LONDON (Labour Buzz) - Labour’s demand for clarity from the government over schools is a bit like requests for Boris Johnson to comb his hair. Neither is likely to happen and in both cases, the problem lies in the character of Johnson. This is a Prime Minister who has proved himself incapable of making decisions time and time again. With the pandemic at a crucial stage, the costs could be profound.
The problem for the government is that cases are rising and schools are one of the most likely sources of infection. The chances of getting the R rate below one while keeping schools open feels remote.
This explains why reports emerged in the Telegraph over the weekend that the government might decide to keep them closed after all.
If they did it would represent another U-turn. Last week they had announced a staggering return to school with provisions being made for mass testing. Schools, unions and organisations issued a joint response, calling them ‘inoperable’. Today Michael Gove appeared to confirm the stance.
However, we’re entering into a familiar pattern for this government:
- They make a statement flying in the face of expert advice.
- Events start to prove them wrong.
- The dithering starts. Rumours circulate that things may change.
- Full reverse. The government finds itself surprised by fresh news which leads them to do what experts had told them to several weeks before.
Currently, we’re at stage three. The government insists it is sticking to its strategy despite all evidence lining up against it.
The National Teachers Union has already called for schools to stay closed over the holiday after it emerged that the new variant may affect children slightly more effectively. Nobody will be surprised if we get a last-minute Tweet telling teachers to stay home.
The problem for teachers is that the continuing dithering leaves them in no man’s land. Labour’s Kate Green and Wes Streeting have written to the Education Gavin Williamson asking for the missing clarity.
Commenting on the letter to Labour List.
“Once again when schools, pupils and parents need certainty, the government has created chaos. The government has lost control of the virus and children’s education is suffering as a result,” she said. “Gavin Williamson’s late announcement on testing has created huge stress and confusion, and now the Prime Minister has said these plans published just five days ago may not happen.”
Under the current proposals, test kits would be sent to schools. Any pupil who has had close contact with someone who has tested positive would be able to get a test. Staff would be able to get weekly tests.
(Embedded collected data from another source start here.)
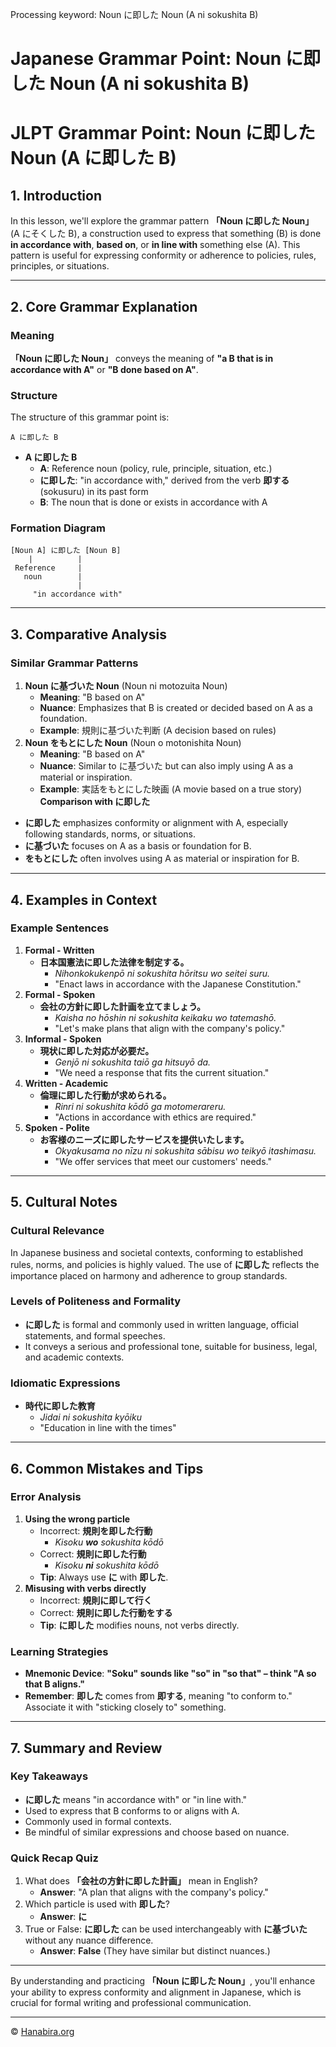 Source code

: Processing keyword: Noun に即した Noun (A ni sokushita B)
# Japanese Grammar Point: Noun に即した Noun (A ni sokushita B)
# JLPT Grammar Point: Noun に即した Noun (A に即した B)
## 1. Introduction
In this lesson, we'll explore the grammar pattern **「Noun に即した Noun」** (A にそくした B), a construction used to express that something (B) is done **in accordance with**, **based on**, or **in line with** something else (A). This pattern is useful for expressing conformity or adherence to policies, rules, principles, or situations.

---
## 2. Core Grammar Explanation
### Meaning
**「Noun に即した Noun」** conveys the meaning of **"a B that is in accordance with A"** or **"B done based on A"**.
### Structure
The structure of this grammar point is:
```
A に即した B
```
- **A に即した B**
  - **A**: Reference noun (policy, rule, principle, situation, etc.)
  - **に即した**: "in accordance with," derived from the verb **即する** (sokusuru) in its past form
  - **B**: The noun that is done or exists in accordance with A
### Formation Diagram
```plaintext
[Noun A] に即した [Noun B]
    |          |
 Reference     |
   noun        |
               |
     "in accordance with"
```
---
## 3. Comparative Analysis
### Similar Grammar Patterns
1. **Noun に基づいた Noun** (Noun ni motozuita Noun)
   - **Meaning**: "B based on A"
   - **Nuance**: Emphasizes that B is created or decided based on A as a foundation.
   - **Example**: 規則に基づいた判断 (A decision based on rules)
2. **Noun をもとにした Noun** (Noun o motonishita Noun)
   - **Meaning**: "B based on A"
   - **Nuance**: Similar to に基づいた but can also imply using A as a material or inspiration.
   - **Example**: 実話をもとにした映画 (A movie based on a true story)
**Comparison with に即した**
- **に即した** emphasizes conformity or alignment with A, especially following standards, norms, or situations.
- **に基づいた** focuses on A as a basis or foundation for B.
- **をもとにした** often involves using A as material or inspiration for B.
---
## 4. Examples in Context
### Example Sentences
1. **Formal - Written**
   - **日本国憲法に即した法律を制定する。**
     - *Nihonkokukenpō ni sokushita hōritsu wo seitei suru.*
     - "Enact laws in accordance with the Japanese Constitution."
2. **Formal - Spoken**
   - **会社の方針に即した計画を立てましょう。**
     - *Kaisha no hōshin ni sokushita keikaku wo tatemashō.*
     - "Let's make plans that align with the company's policy."
3. **Informal - Spoken**
   - **現状に即した対応が必要だ。**
     - *Genjō ni sokushita taiō ga hitsuyō da.*
     - "We need a response that fits the current situation."
4. **Written - Academic**
   - **倫理に即した行動が求められる。**
     - *Rinri ni sokushita kōdō ga motomerareru.*
     - "Actions in accordance with ethics are required."
5. **Spoken - Polite**
   - **お客様のニーズに即したサービスを提供いたします。**
     - *Okyakusama no nīzu ni sokushita sābisu wo teikyō itashimasu.*
     - "We offer services that meet our customers' needs."
---
## 5. Cultural Notes
### Cultural Relevance
In Japanese business and societal contexts, conforming to established rules, norms, and policies is highly valued. The use of **に即した** reflects the importance placed on harmony and adherence to group standards.
### Levels of Politeness and Formality
- **に即した** is formal and commonly used in written language, official statements, and formal speeches.
- It conveys a serious and professional tone, suitable for business, legal, and academic contexts.
### Idiomatic Expressions
- **時代に即した教育**
  - *Jidai ni sokushita kyōiku*
  - "Education in line with the times"
---
## 6. Common Mistakes and Tips
### Error Analysis
1. **Using the wrong particle**
   - Incorrect: **規則を即した行動**
     - *Kisoku **wo** sokushita kōdō*
   - Correct: **規則に即した行動**
     - *Kisoku **ni** sokushita kōdō*
   - **Tip**: Always use **に** with **即した**.
2. **Misusing with verbs directly**
   - Incorrect: **規則に即して行く**
   - Correct: **規則に即した行動をする**
   - **Tip**: **に即した** modifies nouns, not verbs directly.
### Learning Strategies
- **Mnemonic Device**: **"Soku" sounds like "so" in "so that" – think "A so that B aligns."**
- **Remember**: **即した** comes from **即する**, meaning "to conform to." Associate it with "sticking closely to" something.
---
## 7. Summary and Review
### Key Takeaways
- **に即した** means "in accordance with" or "in line with."
- Used to express that B conforms to or aligns with A.
- Commonly used in formal contexts.
- Be mindful of similar expressions and choose based on nuance.
### Quick Recap Quiz
1. What does **「会社の方針に即した計画」** mean in English?
   - **Answer**: "A plan that aligns with the company's policy."
2. Which particle is used with **即した**?
   - **Answer**: **に**
3. True or False: **に即した** can be used interchangeably with **に基づいた** without any nuance difference.
   - **Answer**: **False** (They have similar but distinct nuances.)
---
By understanding and practicing **「Noun に即した Noun」**, you'll enhance your ability to express conformity and alignment in Japanese, which is crucial for formal writing and professional communication.


---

© [Hanabira.org](https://hanabira.org)
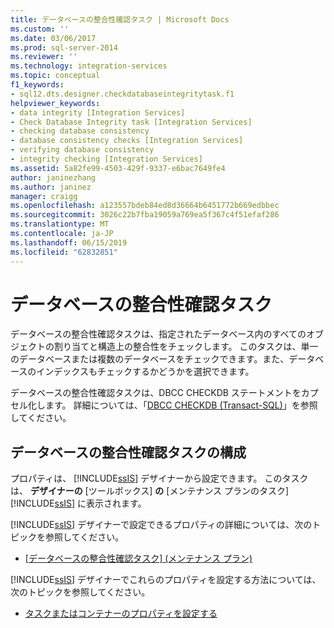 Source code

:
 ```yaml
---
title: データベースの整合性確認タスク | Microsoft Docs
ms.custom: ''
ms.date: 03/06/2017
ms.prod: sql-server-2014
ms.reviewer: ''
ms.technology: integration-services
ms.topic: conceptual
f1_keywords:
- sql12.dts.designer.checkdatabaseintegritytask.f1
helpviewer_keywords:
- data integrity [Integration Services]
- Check Database Integrity task [Integration Services]
- checking database consistency
- database consistency checks [Integration Services]
- verifying database consistency
- integrity checking [Integration Services]
ms.assetid: 5a82fe99-4503-429f-9337-e6bac7649fe4
author: janinezhang
ms.author: janinez
manager: craigg
ms.openlocfilehash: a123557bdeb84ed8d36664b6451772b669edbbec
ms.sourcegitcommit: 3026c22b7fba19059a769ea5f367c4f51efaf286
ms.translationtype: MT
ms.contentlocale: ja-JP
ms.lasthandoff: 06/15/2019
ms.locfileid: "62832851"
---
```

# <a name="check-database-integrity-task"></a>データベースの整合性確認タスク
  データベースの整合性確認タスクは、指定されたデータベース内のすべてのオブジェクトの割り当てと構造上の整合性をチェックします。 このタスクは、単一のデータベースまたは複数のデータベースをチェックできます。また、データベースのインデックスもチェックするかどうかを選択できます。  
  
 データベースの整合性確認タスクは、DBCC CHECKDB ステートメントをカプセル化します。 詳細については、「[DBCC CHECKDB (Transact-SQL)](/sql/t-sql/database-console-commands/dbcc-checkdb-transact-sql)」を参照してください。  
  
## <a name="configuration-of-the-check-database-integrity-task"></a>データベースの整合性確認タスクの構成  
 プロパティは、 [!INCLUDE[ssIS](../../../includes/ssis-md.md)] デザイナーから設定できます。 このタスクは、 **デザイナーの** [ツールボックス] **の** [メンテナンス プランのタスク] [!INCLUDE[ssIS](../../../includes/ssis-md.md)] に表示されます。  
  
 [!INCLUDE[ssIS](../../../includes/ssis-md.md)] デザイナーで設定できるプロパティの詳細については、次のトピックを参照してください。  
  
-   [[データベースの整合性確認タスク] (メンテナンス プラン)](../../relational-databases/maintenance-plans/check-database-integrity-task-maintenance-plan.md)  
  
 [!INCLUDE[ssIS](../../../includes/ssis-md.md)] デザイナーでこれらのプロパティを設定する方法については、次のトピックを参照してください。  
  
-   [タスクまたはコンテナーのプロパティを設定する](../set-the-properties-of-a-task-or-container.md)  
  
  
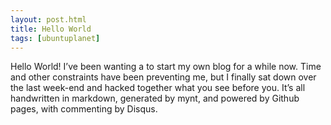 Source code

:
 ```yaml
---
layout: post.html
title: Hello World
tags: [ubuntuplanet]
---
```

Hello World! I’ve been wanting a to start my own blog for a while now. Time and other constraints have been preventing me, but I finally sat down over the last week-end and hacked together what you see before you. It’s all handwritten in markdown, generated by mynt, and powered by Github pages, with commenting by Disqus.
The GMB has said staff without medical training should not be administering the tests. They highlighted the tendency for tests to give false results (20% when used by scientists rising to almost half when self-administered).
They have also called for the government to begin vaccinating education staff and for local public health bodies to manage the mass testing. The government has rejected the calls with Robert Jenrick saying, without a hint of irony, that there has to be a clear message across the country.
The government’s proposals are not statutory but they have not said if schools who do not comply will face any sanctions. Before Christmas, Williamson launched legal action against Greenwich Council for its plans to close schools early before the holiday.
Yet again, then, the government is making unreasonable demands of people on the front line as it bumps up against the reality of their bungled response. Whether schools return or stay closed teachers will have to prepare. However, with the clock ticking down, they have been given no certainty about what they are being asked to prepare for.